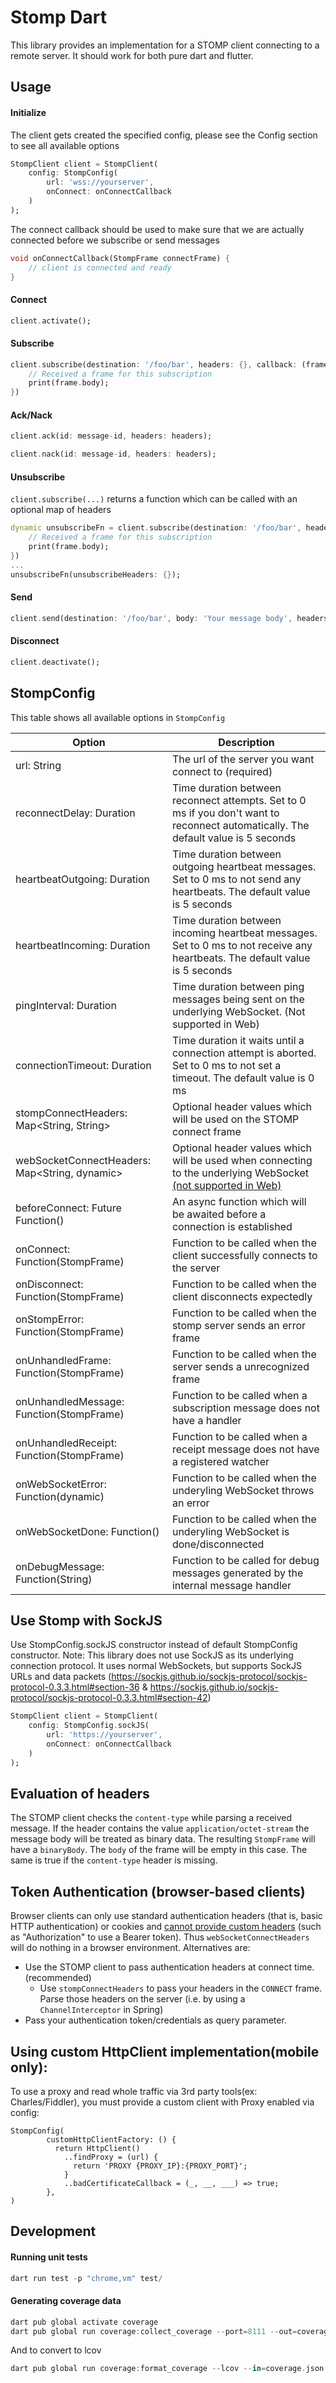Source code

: # Stomp Dart
This library provides an implementation for a STOMP client connecting to a remote server.
It should work for both pure dart and flutter.

## Usage

#### Initialize
The client gets created the specified config,
please see the Config section to see all available options
```dart
StompClient client = StompClient(
    config: StompConfig(
        url: 'wss://yourserver',
        onConnect: onConnectCallback
    )
);
```
The connect callback should be used to make sure that we are actually connected before we subscribe or send messages
```dart
void onConnectCallback(StompFrame connectFrame) {
    // client is connected and ready
}
```

#### Connect
```dart
client.activate();
```

#### Subscribe
```dart
client.subscribe(destination: '/foo/bar', headers: {}, callback: (frame) {
    // Received a frame for this subscription
    print(frame.body);
})
```

#### Ack/Nack
```dart
client.ack(id: message-id, headers: headers);

client.nack(id: message-id, headers: headers);
```

#### Unsubscribe
`client.subscribe(...)` returns a function which can be called with an optional map of headers
```dart
dynamic unsubscribeFn = client.subscribe(destination: '/foo/bar', headers: {}, callback: (frame) {
    // Received a frame for this subscription
    print(frame.body);
})
...
unsubscribeFn(unsubscribeHeaders: {});
```

#### Send
```dart
client.send(destination: '/foo/bar', body: 'Your message body', headers: {});
```

#### Disconnect
```dart
client.deactivate();
```

## StompConfig
This table shows all available options in `StompConfig`


| Option                                       | Description                                                                                                                        |
|----------------------------------------------|------------------------------------------------------------------------------------------------------------------------------------|
| url: String                                  | The url of the server you want connect to (required)                                                                               |
| reconnectDelay: Duration                     | Time duration between reconnect attempts. Set to 0 ms if you don't want to reconnect automatically. The default value is 5 seconds |
| heartbeatOutgoing: Duration                  | Time duration between outgoing heartbeat messages. Set to 0 ms to not send any heartbeats. The default value is 5 seconds          |
| heartbeatIncoming: Duration                  | Time duration between incoming heartbeat messages. Set to 0 ms to not receive any heartbeats. The default value is 5 seconds       |
| pingInterval: Duration                       | Time duration between ping messages being sent on the underlying WebSocket. (Not supported in Web)                                 |
| connectionTimeout: Duration                  | Time duration it waits until a connection attempt is aborted. Set to 0 ms to not set a timeout. The default value is 0 ms          |
| stompConnectHeaders: Map<String, String>     | Optional header values which will be used on the STOMP connect frame                                                               |
| webSocketConnectHeaders: Map<String, dynamic>| Optional header values which will be used when connecting to the underlying WebSocket [(not supported in Web)](#token-authentication-browser-based-clients)                       |
| beforeConnect: Future<void> Function()       | An async function which will be awaited before a connection is established                                                         |
| onConnect: Function(StompFrame)              | Function to be called when the client successfully connects to the server                                                          |
| onDisconnect: Function(StompFrame)           | Function to be called when the client disconnects expectedly                                                                       |
| onStompError: Function(StompFrame)           | Function to be called when the stomp server sends an error frame                                                                   |
| onUnhandledFrame: Function(StompFrame)       | Function to be called when the server sends a unrecognized frame                                                                   |
| onUnhandledMessage: Function(StompFrame)     | Function to be called when a subscription message does not have a handler                                                          |
| onUnhandledReceipt: Function(StompFrame)     | Function to be called when a receipt message does not have a registered watcher                                                    |
| onWebSocketError: Function(dynamic)          | Function to be called when the underyling WebSocket throws an error                                                                |
| onWebSocketDone: Function()                  | Function to be called when the underyling WebSocket is done/disconnected                                                           |
| onDebugMessage: Function(String)             | Function to be called for debug messages generated by the internal message handler                                                 |


## Use Stomp with SockJS
Use StompConfig.sockJS constructor instead of default StompConfig constructor.
Note: This library does not use SockJS as its underlying connection protocol.
It uses normal WebSockets, but supports SockJS URLs and data packets (https://sockjs.github.io/sockjs-protocol/sockjs-protocol-0.3.3.html#section-36 & https://sockjs.github.io/sockjs-protocol/sockjs-protocol-0.3.3.html#section-42)

```dart
StompClient client = StompClient(
    config: StompConfig.sockJS(
        url: 'https://yourserver',
        onConnect: onConnectCallback
    )
);
```

## Evaluation of headers

The STOMP client checks the `content-type` while parsing a received message. If the
header contains the value `application/octet-stream` the message body will be treated
as binary data. The resulting `StompFrame` will have a `binaryBody`. The `body` of the
frame will be empty in this case. The same is true if the `content-type` header is
missing.

## Token Authentication (browser-based clients)

Browser clients can only use standard authentication headers (that is, basic HTTP authentication) or cookies and [cannot provide custom headers](https://github.com/whatwg/websockets/issues/16#issuecomment-332065542) (such as "Authorization" to use a Bearer token). Thus `webSocketConnectHeaders` will do nothing in a browser environment.
Alternatives are:
- Use the STOMP client to pass authentication headers at connect time. (recommended)
    - Use `stompConnectHeaders` to pass your headers in the `CONNECT` frame. Parse those headers on the server (i.e. by using a `ChannelInterceptor` in Spring)
- Pass your authentication token/credentials as query parameter.

## Using custom HttpClient implementation(mobile only):
To use a proxy and read whole traffic via 3rd party tools(ex: Charles/Fiddler), you must provide a custom client with Proxy enabled via config:
```
StompConfig(
        customHttpClientFactory: () {
          return HttpClient()
            ..findProxy = (url) {
              return 'PROXY {PROXY_IP}:{PROXY_PORT}';
            }
            ..badCertificateCallback = (_, __, ___) => true;
        },
)
```

## Development

#### Running unit tests
```dart
dart run test -p "chrome,vm" test/
```

#### Generating coverage data
```dart
dart pub global activate coverage
dart pub global run coverage:collect_coverage --port=8111 --out=coverage.json --wait-paused --resume-isolates & dart --disable-service-auth-codes --enable-vm-service=8111 --pause-isolates-on-exit test/test_all.dart
```
And to convert to lcov
```dart
dart pub global run coverage:format_coverage --lcov --in=coverage.json --out=lcov.info --packages=.packages --report-on=lib
```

# About this exercise
Respond with a number only: how many lines in the material contain the string "messages"?

# Finished task
5